EXERCISE PROMPT:
Search the records that follow and extract every line containing the string "begin".
------ RECORDS FOR THE EXERCISE
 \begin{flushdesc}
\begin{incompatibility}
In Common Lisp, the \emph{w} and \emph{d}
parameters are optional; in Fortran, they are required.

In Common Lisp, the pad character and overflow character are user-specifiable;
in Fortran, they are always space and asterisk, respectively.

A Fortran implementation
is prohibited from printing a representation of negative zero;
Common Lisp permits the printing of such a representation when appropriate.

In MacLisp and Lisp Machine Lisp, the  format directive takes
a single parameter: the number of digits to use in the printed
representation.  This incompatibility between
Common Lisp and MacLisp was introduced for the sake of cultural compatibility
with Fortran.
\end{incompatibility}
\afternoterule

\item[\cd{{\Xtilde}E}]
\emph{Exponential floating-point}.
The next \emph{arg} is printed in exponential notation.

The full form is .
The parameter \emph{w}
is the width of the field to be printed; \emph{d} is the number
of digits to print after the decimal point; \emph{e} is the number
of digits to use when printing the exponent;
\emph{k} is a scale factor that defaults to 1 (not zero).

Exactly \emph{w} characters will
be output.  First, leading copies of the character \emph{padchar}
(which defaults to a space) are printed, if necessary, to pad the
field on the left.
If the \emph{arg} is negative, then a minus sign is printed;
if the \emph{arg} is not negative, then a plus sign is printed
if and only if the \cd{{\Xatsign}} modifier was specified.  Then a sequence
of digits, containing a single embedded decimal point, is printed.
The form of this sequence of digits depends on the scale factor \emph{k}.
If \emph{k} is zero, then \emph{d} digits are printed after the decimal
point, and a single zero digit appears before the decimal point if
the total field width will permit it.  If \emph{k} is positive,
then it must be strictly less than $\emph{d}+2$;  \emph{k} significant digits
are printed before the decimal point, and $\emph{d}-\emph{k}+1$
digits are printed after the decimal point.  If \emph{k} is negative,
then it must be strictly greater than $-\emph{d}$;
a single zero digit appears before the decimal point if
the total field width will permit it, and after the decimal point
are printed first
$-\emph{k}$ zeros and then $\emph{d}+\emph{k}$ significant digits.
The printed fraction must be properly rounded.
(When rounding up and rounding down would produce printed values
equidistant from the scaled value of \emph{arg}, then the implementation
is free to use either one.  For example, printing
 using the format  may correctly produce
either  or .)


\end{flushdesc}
------------
OUTPUT OF THE TASK:
 \begin{flushdesc}
\begin{incompatibility}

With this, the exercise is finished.